Perlu dipahami bahwa ketika Islam
mengharamkan sesuatu sejatinya itu adalah merusak dan tidak baik efeknya bagi
manusia itu sendiri. Ketika Islam mengharamkan zina, karena zina itu akan
merusak nasab dan menghancurkan tatanan keluarga. Ketika Islam mengharamkan
judi, maka sejatinya judi akan membawa kepada kemiskinan individu dan
ketidakstabilan ekonomi. Demikian juga ketika Islam mengharamkan makanan
(daging babi, darah, bangkai dll.) dan minuman (khamr, narkoba, dll.) maka sejatinya
semua itu akan merusak tubuh manusia (QS. Al-Maidah: 90-91).
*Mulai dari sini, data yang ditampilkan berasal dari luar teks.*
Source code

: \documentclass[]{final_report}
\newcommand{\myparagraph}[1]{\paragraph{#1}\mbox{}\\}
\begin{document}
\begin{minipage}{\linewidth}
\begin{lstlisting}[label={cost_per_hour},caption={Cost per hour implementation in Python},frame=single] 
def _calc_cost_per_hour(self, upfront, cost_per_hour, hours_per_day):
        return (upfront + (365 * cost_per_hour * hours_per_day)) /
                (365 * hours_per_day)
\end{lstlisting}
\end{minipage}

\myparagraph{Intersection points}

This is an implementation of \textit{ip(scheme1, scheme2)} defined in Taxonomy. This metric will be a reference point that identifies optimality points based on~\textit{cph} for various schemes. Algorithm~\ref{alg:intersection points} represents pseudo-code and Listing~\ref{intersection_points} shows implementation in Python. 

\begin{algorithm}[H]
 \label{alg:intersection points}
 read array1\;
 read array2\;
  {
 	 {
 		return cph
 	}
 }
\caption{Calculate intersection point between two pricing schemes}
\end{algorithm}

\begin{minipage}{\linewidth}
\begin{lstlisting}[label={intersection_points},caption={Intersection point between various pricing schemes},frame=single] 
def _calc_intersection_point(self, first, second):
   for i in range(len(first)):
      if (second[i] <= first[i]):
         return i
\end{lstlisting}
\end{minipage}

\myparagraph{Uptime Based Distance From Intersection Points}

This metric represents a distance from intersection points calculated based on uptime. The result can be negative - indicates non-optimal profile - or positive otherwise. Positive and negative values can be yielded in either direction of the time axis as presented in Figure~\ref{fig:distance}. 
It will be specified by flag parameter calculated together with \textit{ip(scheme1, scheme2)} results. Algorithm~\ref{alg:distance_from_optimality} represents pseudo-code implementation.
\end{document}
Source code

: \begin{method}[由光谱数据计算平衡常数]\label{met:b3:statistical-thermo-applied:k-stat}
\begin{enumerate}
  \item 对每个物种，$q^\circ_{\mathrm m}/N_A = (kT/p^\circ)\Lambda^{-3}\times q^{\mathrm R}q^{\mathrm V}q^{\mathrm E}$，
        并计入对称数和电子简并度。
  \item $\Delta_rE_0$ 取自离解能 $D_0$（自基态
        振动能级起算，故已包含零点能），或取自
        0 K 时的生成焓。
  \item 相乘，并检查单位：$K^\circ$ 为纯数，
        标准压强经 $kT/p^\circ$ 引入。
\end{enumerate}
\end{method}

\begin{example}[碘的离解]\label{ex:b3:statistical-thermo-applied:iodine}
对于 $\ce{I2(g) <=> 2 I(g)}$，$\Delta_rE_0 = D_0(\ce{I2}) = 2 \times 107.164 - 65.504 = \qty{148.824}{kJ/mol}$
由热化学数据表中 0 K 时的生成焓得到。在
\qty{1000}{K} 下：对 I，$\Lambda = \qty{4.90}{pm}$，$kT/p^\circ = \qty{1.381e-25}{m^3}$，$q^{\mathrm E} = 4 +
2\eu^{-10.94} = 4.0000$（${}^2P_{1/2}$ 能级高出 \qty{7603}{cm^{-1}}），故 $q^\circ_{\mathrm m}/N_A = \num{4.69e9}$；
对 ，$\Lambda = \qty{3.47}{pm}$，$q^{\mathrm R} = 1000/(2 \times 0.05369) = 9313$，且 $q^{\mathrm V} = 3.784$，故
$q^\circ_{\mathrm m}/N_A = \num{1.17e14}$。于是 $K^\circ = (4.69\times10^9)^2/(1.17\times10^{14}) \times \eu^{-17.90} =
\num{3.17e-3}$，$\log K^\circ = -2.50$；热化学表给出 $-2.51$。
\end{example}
Selain dari Al-Qur’an dan As-Sunnah
keharaman suatu pekerjaan juga merupakan hasil ijtihad dari ulama yang
bersumber dari esensi dari Al-Qur’an dan As-Sunnah. Hasil ijtihad ini disebut
dengan fiqh, yaitu penetapan hukum yang dilakukan oleh seorang mujtahid atas
suatu hukum dalam Islam. Sifatnya yang ijtihadiyah masih membuka ruang
untuk mujtahid lainnya untuk menentapkan hukum yang berbeda. Namun, jika sudah
jelas nash-nya dari Al-Qur’an atau As-Sunnah, maka tidak ada di sana pilihan
lain kecuali harus tunduk dan patuh (QS. Al-Ahzaab: 36).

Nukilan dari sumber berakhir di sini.